Schema Format Reference

The schema file defines the structure of your index — what fields exist, their types, and how they are indexed. Laurus uses TOML format for schema files.

Overview

A schema consists of two top-level elements:

# Fields to search by default when a query does not specify a field.
default_fields = ["title", "body"]

# Field definitions. Each field has a name and a typed configuration.
[fields.<field_name>.<FieldType>]
# ... type-specific options

default_fields — A list of field names used as default search targets by the Query DSL. Only lexical fields (Text, Integer, Float, etc.) can be default fields. This key is optional and defaults to an empty list.
fields — A map of field names to their typed configuration. Each field must specify exactly one field type.

Field Naming

Field names are arbitrary strings (e.g., title, body_vec, created_at).
The _id field is reserved by Laurus for internal document ID management — do not use it.
Field names must be unique within a schema.

Field Types

Fields fall into two categories: Lexical (for keyword/full-text search) and Vector (for similarity search). A single field cannot be both.

Lexical Fields

Text

Full-text searchable field. Text is processed by the analysis pipeline (tokenization, normalization, stemming, etc.).

[fields.title.Text]
indexed = true       # Whether to index this field for search
stored = true        # Whether to store the original value for retrieval
term_vectors = false # Whether to store term positions (for phrase queries, highlighting)

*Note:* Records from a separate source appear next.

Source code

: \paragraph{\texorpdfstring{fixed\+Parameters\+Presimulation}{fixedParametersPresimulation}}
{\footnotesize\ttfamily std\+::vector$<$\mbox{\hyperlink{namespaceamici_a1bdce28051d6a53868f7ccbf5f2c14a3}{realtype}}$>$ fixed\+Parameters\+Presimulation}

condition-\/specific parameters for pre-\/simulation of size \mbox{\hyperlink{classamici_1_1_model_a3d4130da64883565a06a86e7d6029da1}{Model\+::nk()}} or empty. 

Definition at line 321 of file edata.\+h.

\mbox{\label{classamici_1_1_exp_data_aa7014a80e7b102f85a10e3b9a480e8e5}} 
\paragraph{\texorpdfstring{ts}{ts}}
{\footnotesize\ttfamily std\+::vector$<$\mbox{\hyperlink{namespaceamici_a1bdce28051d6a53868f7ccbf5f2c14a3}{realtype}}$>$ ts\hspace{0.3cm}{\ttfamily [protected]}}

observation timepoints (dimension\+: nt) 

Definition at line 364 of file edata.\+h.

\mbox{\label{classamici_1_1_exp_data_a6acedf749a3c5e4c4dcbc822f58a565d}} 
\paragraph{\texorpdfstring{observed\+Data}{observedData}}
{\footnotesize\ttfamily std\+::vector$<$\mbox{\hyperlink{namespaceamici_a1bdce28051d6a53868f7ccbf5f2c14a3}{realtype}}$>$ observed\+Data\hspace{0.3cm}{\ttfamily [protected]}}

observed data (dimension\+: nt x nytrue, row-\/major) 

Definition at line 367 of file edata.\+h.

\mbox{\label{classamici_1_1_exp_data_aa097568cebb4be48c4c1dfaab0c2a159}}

Option	Type	Default	Description
`indexed`	`bool`	`true`	Enables searching this field
`stored`	`bool`	`true`	Stores the original value so it can be returned in results
`term_vectors`	`bool`	`true`	Stores term positions for phrase queries, highlighting, and more-like-this

Integer

64-bit signed integer field. Supports range queries and exact match.

[fields.year.Integer]
indexed = true
stored = true

Option	Type	Default	Description
`indexed`	`bool`	`true`	Enables range and exact-match queries
`stored`	`bool`	`true`	Stores the original value

Float

64-bit floating point field. Supports range queries.

[fields.rating.Float]
indexed = true
stored = true

Option	Type	Default	Description
`indexed`	`bool`	`true`	Enables range queries
`stored`	`bool`	`true`	Stores the original value

Boolean

Boolean field (true / false).

[fields.published.Boolean]
indexed = true
stored = true

Option	Type	Default	Description
`indexed`	`bool`	`true`	Enables filtering by boolean value
`stored`	`bool`	`true`	Stores the original value

DateTime

UTC timestamp field. Supports range queries.

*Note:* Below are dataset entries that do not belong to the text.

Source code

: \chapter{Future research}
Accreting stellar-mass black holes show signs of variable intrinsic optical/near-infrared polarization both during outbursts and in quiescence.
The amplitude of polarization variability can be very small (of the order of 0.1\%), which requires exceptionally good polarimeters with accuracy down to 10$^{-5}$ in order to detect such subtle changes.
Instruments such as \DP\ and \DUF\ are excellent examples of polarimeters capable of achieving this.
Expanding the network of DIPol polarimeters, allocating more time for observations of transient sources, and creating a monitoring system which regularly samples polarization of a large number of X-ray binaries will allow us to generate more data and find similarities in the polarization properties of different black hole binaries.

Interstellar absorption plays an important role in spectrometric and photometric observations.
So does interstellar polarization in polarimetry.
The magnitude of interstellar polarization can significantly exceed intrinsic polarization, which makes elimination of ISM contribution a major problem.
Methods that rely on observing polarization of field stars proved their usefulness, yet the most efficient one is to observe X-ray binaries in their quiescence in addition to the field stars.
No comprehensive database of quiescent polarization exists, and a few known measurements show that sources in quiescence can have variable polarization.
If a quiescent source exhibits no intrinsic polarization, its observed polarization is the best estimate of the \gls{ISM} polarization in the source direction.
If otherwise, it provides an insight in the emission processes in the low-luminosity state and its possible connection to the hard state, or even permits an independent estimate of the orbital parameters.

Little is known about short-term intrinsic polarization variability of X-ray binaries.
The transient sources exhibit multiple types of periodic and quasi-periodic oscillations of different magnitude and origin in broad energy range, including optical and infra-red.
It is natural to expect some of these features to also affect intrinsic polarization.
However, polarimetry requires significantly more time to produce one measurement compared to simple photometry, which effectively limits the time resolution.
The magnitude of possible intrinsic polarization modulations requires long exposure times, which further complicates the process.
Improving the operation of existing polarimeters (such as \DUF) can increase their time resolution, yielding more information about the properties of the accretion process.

[fields.created_at.DateTime]
indexed = true
stored = true

Option	Type	Default	Description
`indexed`	`bool`	`true`	Enables range queries on date/time
`stored`	`bool`	`true`	Stores the original value

Geo

Geographic point field (latitude/longitude). Supports radius and bounding box queries.

[fields.location.Geo]
indexed = true
stored = true

Option	Type	Default	Description
`indexed`	`bool`	`true`	Enables geo queries (radius, bounding box)
`stored`	`bool`	`true`	Stores the original value

Bytes

Raw binary data field. Not indexed — stored only.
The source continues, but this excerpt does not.